#### WORKING DATA
╔══
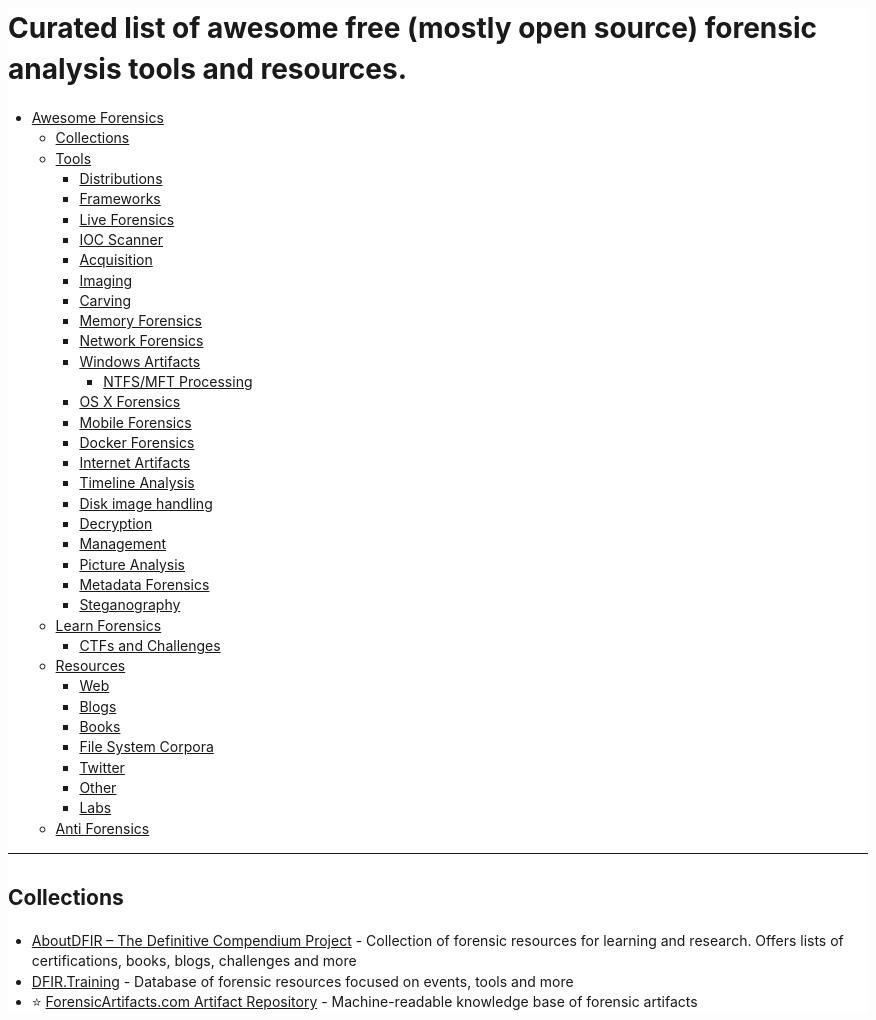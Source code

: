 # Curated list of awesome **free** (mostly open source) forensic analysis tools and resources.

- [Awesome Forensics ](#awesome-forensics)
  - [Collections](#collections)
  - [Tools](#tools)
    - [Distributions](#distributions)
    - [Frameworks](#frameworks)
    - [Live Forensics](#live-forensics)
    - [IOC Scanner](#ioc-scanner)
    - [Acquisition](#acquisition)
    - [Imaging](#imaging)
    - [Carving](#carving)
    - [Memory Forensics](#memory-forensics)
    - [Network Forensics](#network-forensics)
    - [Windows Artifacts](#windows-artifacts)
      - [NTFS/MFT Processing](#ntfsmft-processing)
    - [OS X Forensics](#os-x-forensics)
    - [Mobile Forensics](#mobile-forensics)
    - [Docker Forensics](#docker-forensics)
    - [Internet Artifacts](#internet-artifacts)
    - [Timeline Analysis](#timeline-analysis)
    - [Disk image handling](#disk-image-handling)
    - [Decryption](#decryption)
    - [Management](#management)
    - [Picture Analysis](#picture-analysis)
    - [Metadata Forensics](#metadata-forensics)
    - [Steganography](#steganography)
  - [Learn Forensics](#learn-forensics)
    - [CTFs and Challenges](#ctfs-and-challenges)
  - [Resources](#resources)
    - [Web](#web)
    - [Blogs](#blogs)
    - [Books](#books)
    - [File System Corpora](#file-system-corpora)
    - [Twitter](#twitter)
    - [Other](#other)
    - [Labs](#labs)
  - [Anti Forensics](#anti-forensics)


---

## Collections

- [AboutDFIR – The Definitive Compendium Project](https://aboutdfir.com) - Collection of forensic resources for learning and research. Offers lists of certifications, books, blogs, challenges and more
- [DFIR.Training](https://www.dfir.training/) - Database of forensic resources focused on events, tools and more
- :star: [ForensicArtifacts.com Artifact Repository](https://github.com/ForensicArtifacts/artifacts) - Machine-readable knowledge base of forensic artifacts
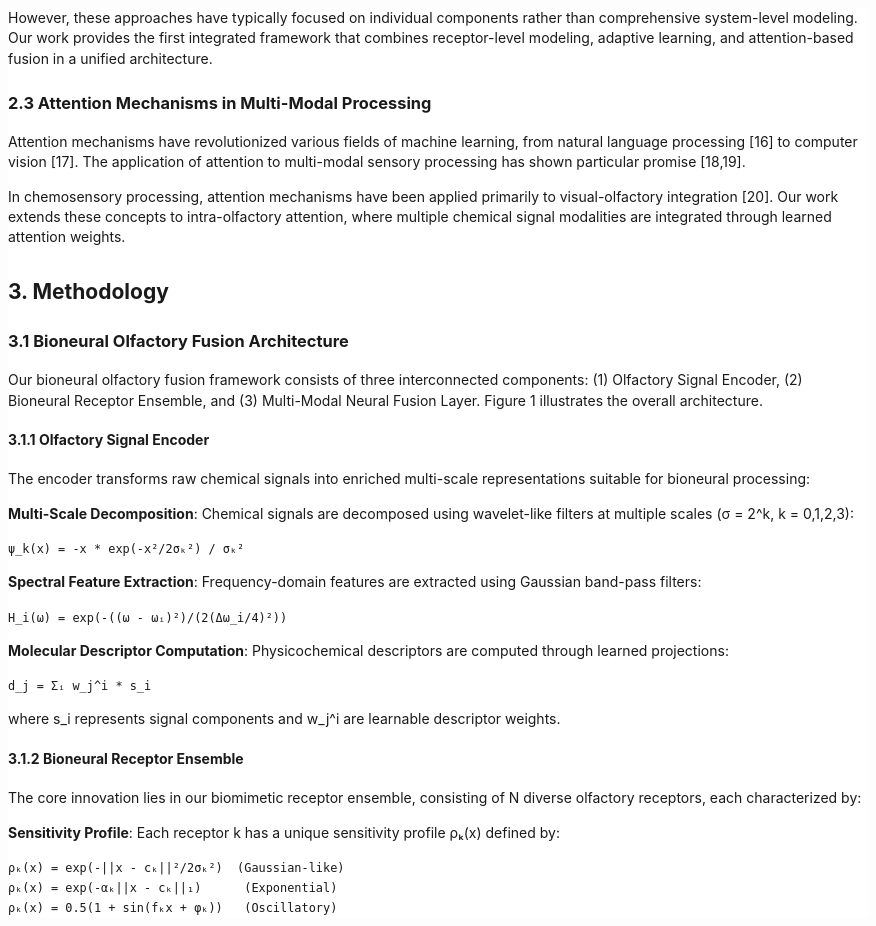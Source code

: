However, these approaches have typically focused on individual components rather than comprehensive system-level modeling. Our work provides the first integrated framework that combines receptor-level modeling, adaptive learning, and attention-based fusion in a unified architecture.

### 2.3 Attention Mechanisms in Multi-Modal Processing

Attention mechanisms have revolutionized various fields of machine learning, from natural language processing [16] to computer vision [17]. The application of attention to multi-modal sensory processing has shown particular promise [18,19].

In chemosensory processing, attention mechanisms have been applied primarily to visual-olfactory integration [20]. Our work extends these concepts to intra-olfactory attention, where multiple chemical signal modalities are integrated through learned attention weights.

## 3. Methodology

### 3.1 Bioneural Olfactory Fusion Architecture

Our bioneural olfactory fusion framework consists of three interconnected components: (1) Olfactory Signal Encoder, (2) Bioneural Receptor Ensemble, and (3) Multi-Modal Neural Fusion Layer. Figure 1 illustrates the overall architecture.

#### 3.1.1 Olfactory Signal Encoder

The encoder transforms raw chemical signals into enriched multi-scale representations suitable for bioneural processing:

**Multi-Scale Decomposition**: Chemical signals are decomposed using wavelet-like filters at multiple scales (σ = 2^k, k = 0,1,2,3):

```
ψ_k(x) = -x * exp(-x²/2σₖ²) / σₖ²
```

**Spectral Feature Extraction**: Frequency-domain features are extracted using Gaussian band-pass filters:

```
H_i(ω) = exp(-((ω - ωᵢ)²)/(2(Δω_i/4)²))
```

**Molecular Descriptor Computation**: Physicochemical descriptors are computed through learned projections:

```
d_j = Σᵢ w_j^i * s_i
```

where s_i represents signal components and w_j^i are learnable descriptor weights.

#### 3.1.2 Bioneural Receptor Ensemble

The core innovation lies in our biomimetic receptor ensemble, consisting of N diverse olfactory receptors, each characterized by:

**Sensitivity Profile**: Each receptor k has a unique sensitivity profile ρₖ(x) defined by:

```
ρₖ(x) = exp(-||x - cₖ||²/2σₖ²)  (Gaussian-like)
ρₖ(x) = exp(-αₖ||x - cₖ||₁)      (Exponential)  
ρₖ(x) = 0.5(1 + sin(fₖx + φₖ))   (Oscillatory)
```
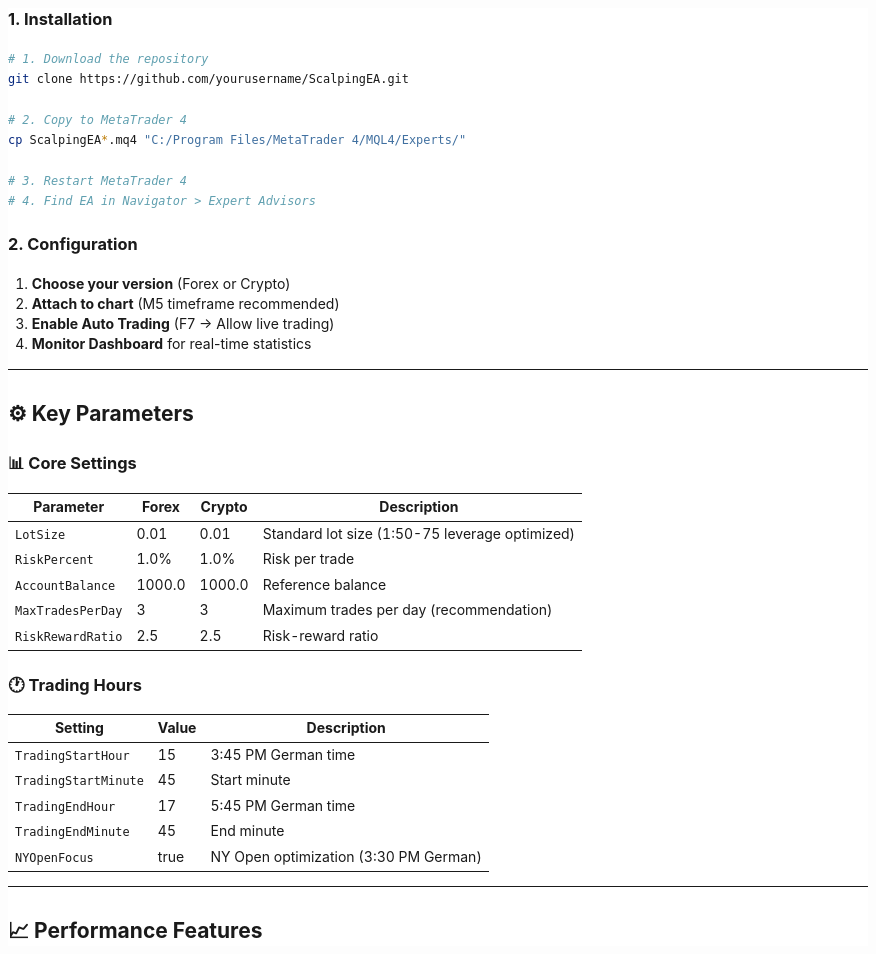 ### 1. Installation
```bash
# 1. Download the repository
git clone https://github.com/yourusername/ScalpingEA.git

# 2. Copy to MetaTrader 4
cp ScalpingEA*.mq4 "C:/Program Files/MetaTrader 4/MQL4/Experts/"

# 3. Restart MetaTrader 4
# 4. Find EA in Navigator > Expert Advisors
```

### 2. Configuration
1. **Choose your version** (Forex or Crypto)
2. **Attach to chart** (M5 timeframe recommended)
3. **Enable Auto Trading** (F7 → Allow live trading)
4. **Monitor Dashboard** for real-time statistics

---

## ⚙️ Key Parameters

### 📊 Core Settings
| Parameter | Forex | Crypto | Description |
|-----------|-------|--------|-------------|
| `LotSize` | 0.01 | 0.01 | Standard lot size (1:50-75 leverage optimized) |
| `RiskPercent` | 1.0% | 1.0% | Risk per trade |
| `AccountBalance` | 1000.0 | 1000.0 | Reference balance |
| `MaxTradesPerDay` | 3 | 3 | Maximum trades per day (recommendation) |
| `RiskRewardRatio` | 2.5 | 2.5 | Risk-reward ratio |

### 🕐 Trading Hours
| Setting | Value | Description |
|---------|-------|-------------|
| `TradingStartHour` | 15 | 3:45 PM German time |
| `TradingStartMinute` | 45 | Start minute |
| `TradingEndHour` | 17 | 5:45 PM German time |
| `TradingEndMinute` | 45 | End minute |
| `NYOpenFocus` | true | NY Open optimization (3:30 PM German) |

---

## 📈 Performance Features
╚══
╔══
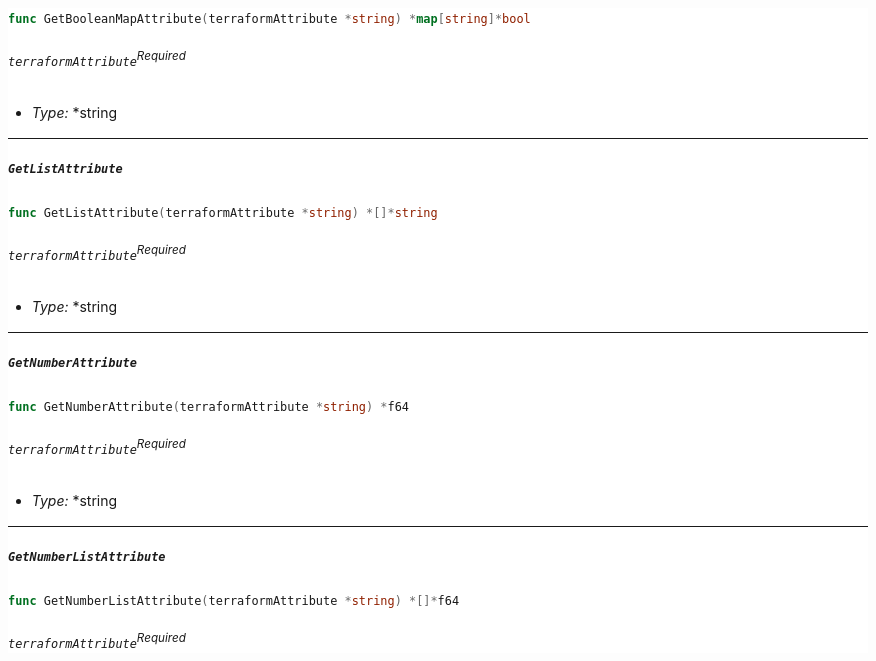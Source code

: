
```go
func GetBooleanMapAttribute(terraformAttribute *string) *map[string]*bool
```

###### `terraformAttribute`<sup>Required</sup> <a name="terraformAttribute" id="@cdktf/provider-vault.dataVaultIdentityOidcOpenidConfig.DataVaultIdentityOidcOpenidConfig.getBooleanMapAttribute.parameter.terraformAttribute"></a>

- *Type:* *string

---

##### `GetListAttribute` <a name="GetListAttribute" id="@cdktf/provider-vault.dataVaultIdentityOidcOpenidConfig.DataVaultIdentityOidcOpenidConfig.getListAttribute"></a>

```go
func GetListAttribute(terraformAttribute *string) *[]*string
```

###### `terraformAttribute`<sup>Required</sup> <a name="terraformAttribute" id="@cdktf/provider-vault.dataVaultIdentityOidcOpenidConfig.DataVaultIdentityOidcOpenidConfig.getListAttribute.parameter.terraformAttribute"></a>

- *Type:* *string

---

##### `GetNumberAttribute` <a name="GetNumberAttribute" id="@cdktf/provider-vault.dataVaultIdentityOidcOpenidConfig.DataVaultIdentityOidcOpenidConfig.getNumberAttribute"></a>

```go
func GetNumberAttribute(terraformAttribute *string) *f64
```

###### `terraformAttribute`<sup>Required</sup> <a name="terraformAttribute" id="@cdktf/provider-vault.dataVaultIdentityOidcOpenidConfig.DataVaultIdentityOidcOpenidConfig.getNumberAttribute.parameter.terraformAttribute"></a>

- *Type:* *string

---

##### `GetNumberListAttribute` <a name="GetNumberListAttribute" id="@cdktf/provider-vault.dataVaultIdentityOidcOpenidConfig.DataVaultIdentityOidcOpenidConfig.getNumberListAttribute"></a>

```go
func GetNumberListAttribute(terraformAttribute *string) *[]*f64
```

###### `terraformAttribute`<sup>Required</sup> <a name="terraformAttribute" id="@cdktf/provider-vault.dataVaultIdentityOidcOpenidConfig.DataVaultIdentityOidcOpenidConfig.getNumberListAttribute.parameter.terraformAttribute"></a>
╚══
╔══
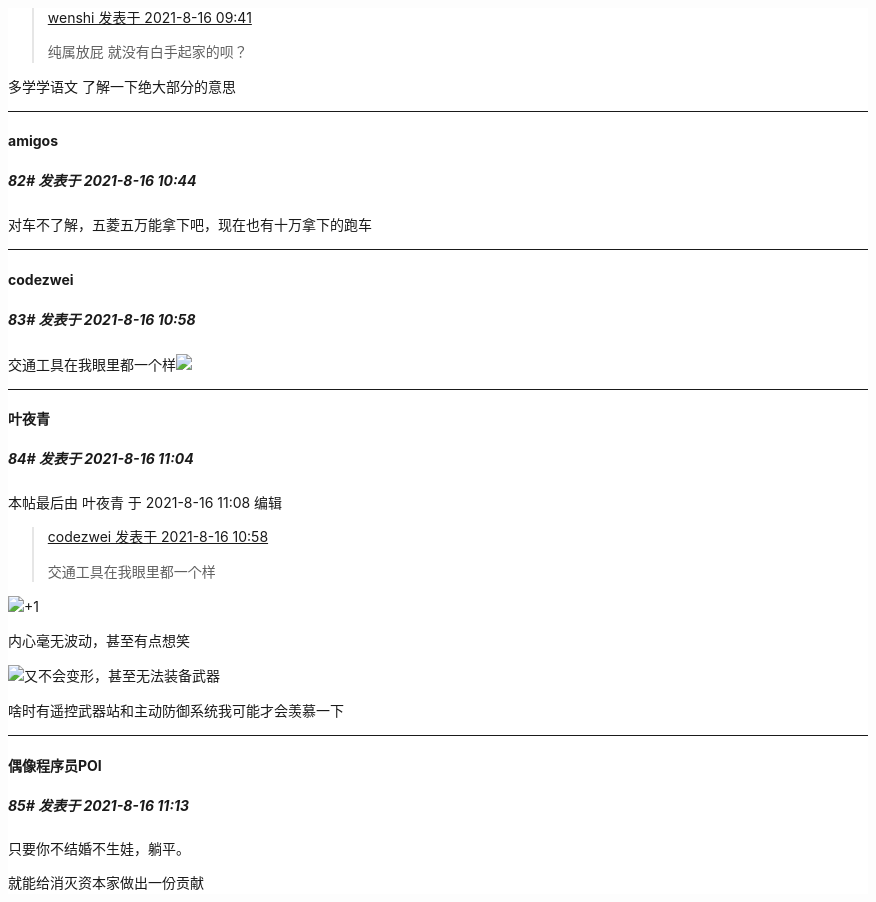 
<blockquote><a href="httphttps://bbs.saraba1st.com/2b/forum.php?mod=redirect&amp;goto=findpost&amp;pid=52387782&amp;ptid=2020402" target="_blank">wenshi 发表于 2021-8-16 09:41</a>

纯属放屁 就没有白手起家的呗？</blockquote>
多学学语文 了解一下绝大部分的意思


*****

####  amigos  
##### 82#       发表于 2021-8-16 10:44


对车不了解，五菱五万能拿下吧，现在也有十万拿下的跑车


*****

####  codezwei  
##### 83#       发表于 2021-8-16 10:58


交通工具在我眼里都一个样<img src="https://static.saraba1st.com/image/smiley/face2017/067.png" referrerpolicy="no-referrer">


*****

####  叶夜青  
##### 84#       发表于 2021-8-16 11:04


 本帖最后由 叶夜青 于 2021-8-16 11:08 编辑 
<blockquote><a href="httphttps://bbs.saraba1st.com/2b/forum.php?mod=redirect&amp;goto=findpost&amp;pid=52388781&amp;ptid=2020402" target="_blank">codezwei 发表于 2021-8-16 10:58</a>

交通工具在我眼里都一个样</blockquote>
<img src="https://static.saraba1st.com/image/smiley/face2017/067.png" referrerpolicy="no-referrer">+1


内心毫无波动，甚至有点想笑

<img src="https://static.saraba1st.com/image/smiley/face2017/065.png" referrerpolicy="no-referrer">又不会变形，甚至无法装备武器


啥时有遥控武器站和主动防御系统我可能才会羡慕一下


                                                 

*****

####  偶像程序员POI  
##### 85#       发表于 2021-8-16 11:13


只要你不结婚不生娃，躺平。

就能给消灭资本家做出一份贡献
╚══
#### WHAT IS REQUIRED
After locating the line holding "tools and resources." above, output exactly that line and every line after it through the line holding "- [Picture Analysis](#picture-analysis)". Include nothing else.

#### TASK RESPONSE
: # Curated list of awesome **free** (mostly open source) forensic analysis tools and resources.

- [Awesome Forensics ](#awesome-forensics)
  - [Collections](#collections)
  - [Tools](#tools)
    - [Distributions](#distributions)
    - [Frameworks](#frameworks)
    - [Live Forensics](#live-forensics)
    - [IOC Scanner](#ioc-scanner)
    - [Acquisition](#acquisition)
    - [Imaging](#imaging)
    - [Carving](#carving)
    - [Memory Forensics](#memory-forensics)
    - [Network Forensics](#network-forensics)
    - [Windows Artifacts](#windows-artifacts)
      - [NTFS/MFT Processing](#ntfsmft-processing)
    - [OS X Forensics](#os-x-forensics)
    - [Mobile Forensics](#mobile-forensics)
    - [Docker Forensics](#docker-forensics)
    - [Internet Artifacts](#internet-artifacts)
    - [Timeline Analysis](#timeline-analysis)
    - [Disk image handling](#disk-image-handling)
    - [Decryption](#decryption)
    - [Management](#management)
    - [Picture Analysis](#picture-analysis)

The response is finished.